# New to Benalmádena, and looking for friends



## NewInSpain2013 (Jan 21, 2013)

Hi Everybody.
My names Ria, I'm 27 and I'm originally from Derby in the UK.
I've took the plunge and finally decided to move to Spain 
I'm based in Benalmádena, but have a car so can travel up and down the coast.
The reason for my post is, to see if any other newbies are in the area? Ask how all you other expats settled in? See if anyone knew of any meet up groups or activities happening in or around Benalmádena?
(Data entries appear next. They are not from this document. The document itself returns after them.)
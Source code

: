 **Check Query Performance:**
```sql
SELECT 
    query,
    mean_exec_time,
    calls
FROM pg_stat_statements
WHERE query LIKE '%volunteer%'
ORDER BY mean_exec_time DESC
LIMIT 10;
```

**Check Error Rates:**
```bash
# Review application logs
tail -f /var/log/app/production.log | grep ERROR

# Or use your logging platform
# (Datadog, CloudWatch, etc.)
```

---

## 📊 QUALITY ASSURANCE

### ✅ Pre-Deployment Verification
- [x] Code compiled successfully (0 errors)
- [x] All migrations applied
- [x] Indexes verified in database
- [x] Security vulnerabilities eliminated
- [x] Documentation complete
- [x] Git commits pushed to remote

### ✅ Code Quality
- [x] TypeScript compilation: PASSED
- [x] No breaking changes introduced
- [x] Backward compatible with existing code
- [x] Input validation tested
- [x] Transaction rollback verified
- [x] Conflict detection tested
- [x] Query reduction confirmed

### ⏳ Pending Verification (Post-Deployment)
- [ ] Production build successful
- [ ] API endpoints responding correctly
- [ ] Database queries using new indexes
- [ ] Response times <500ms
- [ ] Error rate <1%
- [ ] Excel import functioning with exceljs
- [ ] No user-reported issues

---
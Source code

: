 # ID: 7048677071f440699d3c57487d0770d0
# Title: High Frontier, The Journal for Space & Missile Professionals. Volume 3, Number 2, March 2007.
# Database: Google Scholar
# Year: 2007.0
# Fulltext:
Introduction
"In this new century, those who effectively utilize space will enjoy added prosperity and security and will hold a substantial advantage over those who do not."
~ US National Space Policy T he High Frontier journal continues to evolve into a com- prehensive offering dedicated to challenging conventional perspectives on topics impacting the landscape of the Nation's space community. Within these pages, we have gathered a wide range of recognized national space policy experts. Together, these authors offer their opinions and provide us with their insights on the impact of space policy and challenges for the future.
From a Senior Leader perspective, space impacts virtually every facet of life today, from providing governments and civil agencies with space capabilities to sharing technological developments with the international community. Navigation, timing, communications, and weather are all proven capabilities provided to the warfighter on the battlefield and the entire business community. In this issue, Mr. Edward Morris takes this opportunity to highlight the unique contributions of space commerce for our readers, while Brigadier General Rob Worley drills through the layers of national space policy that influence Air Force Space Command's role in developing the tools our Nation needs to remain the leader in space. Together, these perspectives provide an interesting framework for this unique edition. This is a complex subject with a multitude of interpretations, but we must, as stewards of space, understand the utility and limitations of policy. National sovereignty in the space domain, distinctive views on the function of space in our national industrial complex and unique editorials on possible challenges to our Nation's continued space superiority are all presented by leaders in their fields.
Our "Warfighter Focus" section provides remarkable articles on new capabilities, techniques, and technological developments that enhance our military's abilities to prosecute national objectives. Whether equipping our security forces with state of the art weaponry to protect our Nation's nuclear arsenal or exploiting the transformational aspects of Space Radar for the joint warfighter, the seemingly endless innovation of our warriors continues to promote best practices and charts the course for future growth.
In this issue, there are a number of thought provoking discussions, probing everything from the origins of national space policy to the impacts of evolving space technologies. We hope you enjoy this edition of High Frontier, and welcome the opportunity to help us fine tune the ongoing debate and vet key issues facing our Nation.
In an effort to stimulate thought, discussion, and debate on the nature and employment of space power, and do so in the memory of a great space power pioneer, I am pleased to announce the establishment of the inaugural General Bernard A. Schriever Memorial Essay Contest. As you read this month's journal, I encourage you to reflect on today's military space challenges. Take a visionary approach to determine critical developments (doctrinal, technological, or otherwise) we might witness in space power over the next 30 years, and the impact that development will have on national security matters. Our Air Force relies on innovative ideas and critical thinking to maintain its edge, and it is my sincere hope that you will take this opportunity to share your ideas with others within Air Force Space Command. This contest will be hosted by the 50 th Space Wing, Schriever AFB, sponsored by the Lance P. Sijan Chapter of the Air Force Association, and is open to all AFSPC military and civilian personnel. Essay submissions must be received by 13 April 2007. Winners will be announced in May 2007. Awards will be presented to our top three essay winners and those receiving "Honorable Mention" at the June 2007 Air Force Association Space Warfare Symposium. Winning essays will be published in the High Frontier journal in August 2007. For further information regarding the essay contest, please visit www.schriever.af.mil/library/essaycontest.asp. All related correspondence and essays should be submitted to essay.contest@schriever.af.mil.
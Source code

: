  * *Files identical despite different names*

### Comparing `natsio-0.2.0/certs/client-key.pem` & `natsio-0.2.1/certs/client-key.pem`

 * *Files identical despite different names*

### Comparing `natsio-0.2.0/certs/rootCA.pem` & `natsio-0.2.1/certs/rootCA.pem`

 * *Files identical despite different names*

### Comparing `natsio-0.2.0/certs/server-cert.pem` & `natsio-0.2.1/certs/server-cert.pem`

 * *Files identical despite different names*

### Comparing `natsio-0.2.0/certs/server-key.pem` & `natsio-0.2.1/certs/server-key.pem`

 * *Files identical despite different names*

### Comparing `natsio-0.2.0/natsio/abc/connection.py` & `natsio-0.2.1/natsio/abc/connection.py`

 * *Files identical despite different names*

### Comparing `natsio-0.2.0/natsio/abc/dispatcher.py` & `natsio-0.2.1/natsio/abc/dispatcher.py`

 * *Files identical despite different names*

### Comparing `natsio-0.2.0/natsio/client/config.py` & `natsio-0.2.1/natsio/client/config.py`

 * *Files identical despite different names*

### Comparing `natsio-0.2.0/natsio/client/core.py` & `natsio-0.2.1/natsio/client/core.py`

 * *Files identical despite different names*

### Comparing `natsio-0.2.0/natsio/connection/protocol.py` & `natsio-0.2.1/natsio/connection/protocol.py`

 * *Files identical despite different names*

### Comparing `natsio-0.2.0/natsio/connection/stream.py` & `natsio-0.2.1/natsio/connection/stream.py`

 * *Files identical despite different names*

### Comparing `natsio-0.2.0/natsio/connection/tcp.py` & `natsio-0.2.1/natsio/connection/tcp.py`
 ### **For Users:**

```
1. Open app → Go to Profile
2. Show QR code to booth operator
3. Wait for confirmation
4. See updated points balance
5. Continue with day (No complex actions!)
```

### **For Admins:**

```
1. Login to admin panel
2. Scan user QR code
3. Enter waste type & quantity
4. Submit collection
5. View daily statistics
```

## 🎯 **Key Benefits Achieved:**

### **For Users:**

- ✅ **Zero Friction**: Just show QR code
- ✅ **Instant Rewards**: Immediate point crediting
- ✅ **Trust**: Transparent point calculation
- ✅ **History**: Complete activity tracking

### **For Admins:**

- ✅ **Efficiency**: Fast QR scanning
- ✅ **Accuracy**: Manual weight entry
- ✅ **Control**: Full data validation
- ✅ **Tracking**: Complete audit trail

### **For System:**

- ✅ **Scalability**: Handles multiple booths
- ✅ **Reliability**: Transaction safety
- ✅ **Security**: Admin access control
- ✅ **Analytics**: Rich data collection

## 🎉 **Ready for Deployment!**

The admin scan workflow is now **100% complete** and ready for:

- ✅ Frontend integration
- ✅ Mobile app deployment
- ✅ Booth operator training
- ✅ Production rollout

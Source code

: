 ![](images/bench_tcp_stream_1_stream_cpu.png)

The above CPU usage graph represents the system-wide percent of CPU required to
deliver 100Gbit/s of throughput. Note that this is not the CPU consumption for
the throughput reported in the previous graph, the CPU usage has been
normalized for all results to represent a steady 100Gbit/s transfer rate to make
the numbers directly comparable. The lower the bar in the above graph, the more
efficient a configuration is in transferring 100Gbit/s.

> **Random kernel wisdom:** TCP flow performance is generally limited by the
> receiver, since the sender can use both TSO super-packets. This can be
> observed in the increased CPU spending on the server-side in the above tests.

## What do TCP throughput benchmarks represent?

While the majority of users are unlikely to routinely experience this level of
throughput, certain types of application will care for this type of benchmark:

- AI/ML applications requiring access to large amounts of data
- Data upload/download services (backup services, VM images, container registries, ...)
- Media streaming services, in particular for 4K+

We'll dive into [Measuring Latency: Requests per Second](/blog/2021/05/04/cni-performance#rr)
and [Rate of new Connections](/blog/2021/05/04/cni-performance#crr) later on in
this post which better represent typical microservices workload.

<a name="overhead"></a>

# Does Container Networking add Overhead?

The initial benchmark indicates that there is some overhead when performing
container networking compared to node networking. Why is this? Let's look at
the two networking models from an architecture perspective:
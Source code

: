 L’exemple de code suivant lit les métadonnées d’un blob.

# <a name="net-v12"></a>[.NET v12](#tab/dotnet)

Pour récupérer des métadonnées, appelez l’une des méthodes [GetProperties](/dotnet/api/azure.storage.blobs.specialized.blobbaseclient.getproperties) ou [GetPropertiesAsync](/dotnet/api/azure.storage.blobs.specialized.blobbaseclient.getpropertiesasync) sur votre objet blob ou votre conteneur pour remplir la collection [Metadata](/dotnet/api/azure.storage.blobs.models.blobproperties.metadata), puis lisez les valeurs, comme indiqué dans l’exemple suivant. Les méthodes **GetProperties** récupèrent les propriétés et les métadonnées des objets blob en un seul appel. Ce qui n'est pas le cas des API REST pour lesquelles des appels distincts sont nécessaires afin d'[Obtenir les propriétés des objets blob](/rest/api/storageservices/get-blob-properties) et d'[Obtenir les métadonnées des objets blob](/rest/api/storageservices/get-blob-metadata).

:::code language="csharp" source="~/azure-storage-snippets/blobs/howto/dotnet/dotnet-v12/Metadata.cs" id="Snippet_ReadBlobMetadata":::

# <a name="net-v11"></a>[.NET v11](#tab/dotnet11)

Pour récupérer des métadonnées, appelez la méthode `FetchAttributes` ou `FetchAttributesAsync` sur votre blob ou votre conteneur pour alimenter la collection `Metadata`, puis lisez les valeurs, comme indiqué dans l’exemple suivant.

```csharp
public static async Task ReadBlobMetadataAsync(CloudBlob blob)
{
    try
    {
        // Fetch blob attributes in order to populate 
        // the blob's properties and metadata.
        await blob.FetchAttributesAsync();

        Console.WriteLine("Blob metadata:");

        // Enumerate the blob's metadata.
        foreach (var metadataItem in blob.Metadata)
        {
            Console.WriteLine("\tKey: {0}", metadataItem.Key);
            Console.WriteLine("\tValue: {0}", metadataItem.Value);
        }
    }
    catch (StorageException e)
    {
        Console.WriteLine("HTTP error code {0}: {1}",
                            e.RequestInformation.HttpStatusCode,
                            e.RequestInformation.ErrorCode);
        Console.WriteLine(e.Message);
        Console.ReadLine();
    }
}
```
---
And also... If anyone knows of any Spanish classes for beginners? 
Thanks ever so much in advance 
Hopefully hear back from someone soon!
Take care
Ria


----------



## olga.fradkina (Sep 11, 2013)

Dear Ria,

My name is Olga. 
I am moving with my husband from Riga, Latvia to Benalmadena, Spain on September 18th, i.e. in 1 week.

I am 25, my husband is 37. I am fluent in English. We would love to make new friends.

If you are still looking for the courses, I can send you a link (it's on my home PC). 
The courses are public, but everybody says they are very good. 
And they cost only 60Euros per year (it's not a mistake the price really is just 60Euros per year).

Let me know!

Best wishes,
Olga
/SNIP/

P.S. If anyone else reads my post, my native language is Russian and I'm bilingual in Latvian.
My husband and I are very outgoing, educated people, and we would love to make new friends.


----------



## kurt85 (May 7, 2013)

Cant say im a newbie, having lived here 14 years! but, its sooooo nice to hear theres a fellow ram out here, only ever met 2 people that are also from Derby, are you a rams fan then?


----------



## Annimac (Sep 8, 2013)

NewInSpain2013 said:


> Hi Everybody.
> My names Ria, I'm 27 and I'm originally from Derby in the UK.
> I've took the plunge and finally decided to move to Spain
> I'm based in Benalmádena, but have a car so can travel up and down the coast.
> ...


 My cousin and his wife own the green man sports bar in Benalmadena, They are really nice and friendly


----------



## VFR (Dec 23, 2009)

olga.fradkina said:


> Dear Ria,
> 
> My name is Olga.
> I am moving with my husband from Riga, Latvia to Benalmadena, Spain on September 18th, i.e. in 1 week.
> ...


Hello Olga.
Are there no openings for you at Sochi this coming Febuary (as you are fluent in English) as it looks like it will be a good gig


----------



## MarieThiemann (Sep 19, 2014)

Hi! I'm new in Benalmadena to work as an Aupair and I'd like to meet some people that also live here. I don't mind what nationality you are, I love meeting people from different places. I'm German but I've lived in Ireland for the last 15 years, and now I am here to learn Spanish. 
I'd love to go for a coffee or a beer to meet new people, so let me know if you'd like to meet up!


----------